Exercise :: The response should be the records below, repeated exactly, with each picture left out.

Material for this exercise ::
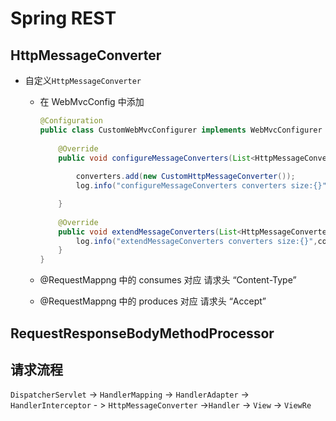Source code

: # Spring REST

## HttpMessageConverter

* 自定义`HttpMessageConverter` 

  * 在 WebMvcConfig 中添加

    ```java
    @Configuration
    public class CustomWebMvcConfigurer implements WebMvcConfigurer {
     
        @Override
        public void configureMessageConverters(List<HttpMessageConverter<?>> converters) {
     
            converters.add(new CustomHttpMessageConverter());
            log.info("configureMessageConverters converters size:{}",converters.size());
    
        }
     
        @Override
        public void extendMessageConverters(List<HttpMessageConverter<?>> converters) {
            log.info("extendMessageConverters converters size:{}",converters.size());
        }
    }
    ```

  * @RequestMappng 中的 consumes 对应 请求头 “Content-Type”

  * @RequestMappng 中的 produces   对应 请求头 “Accept”

    

## RequestResponseBodyMethodProcessor









## 请求流程

`DispatcherServlet` -> `HandlerMapping` ->  `HandlerAdapter`  -> `HandlerInterceptor` - > `HttpMessageConverter` ->`Handler` -> `View` -> `ViewRe`



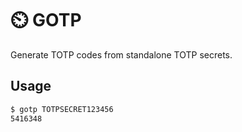 # :timer_clock: GOTP

Generate TOTP codes from standalone TOTP secrets.

## Usage

```sh
$ gotp TOTPSECRET123456
5416348
```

Response ::
Source code

: # Spring REST

## HttpMessageConverter

* 自定义`HttpMessageConverter` 

  * 在 WebMvcConfig 中添加

    ```java
    @Configuration
    public class CustomWebMvcConfigurer implements WebMvcConfigurer {
     
        @Override
        public void configureMessageConverters(List<HttpMessageConverter<?>> converters) {
     
            converters.add(new CustomHttpMessageConverter());
            log.info("configureMessageConverters converters size:{}",converters.size());
    
        }
     
        @Override
        public void extendMessageConverters(List<HttpMessageConverter<?>> converters) {
            log.info("extendMessageConverters converters size:{}",converters.size());
        }
    }
    ```

  * @RequestMappng 中的 consumes 对应 请求头 “Content-Type”

  * @RequestMappng 中的 produces   对应 请求头 “Accept”

    

## RequestResponseBodyMethodProcessor









## 请求流程

`DispatcherServlet` -> `HandlerMapping` ->  `HandlerAdapter`  -> `HandlerInterceptor` - > `HttpMessageConverter` ->`Handler` -> `View` -> `ViewRe`



 # :timer_clock: GOTP

Generate TOTP codes from standalone TOTP secrets.

## Usage

```sh
$ gotp TOTPSECRET123456
5416348
```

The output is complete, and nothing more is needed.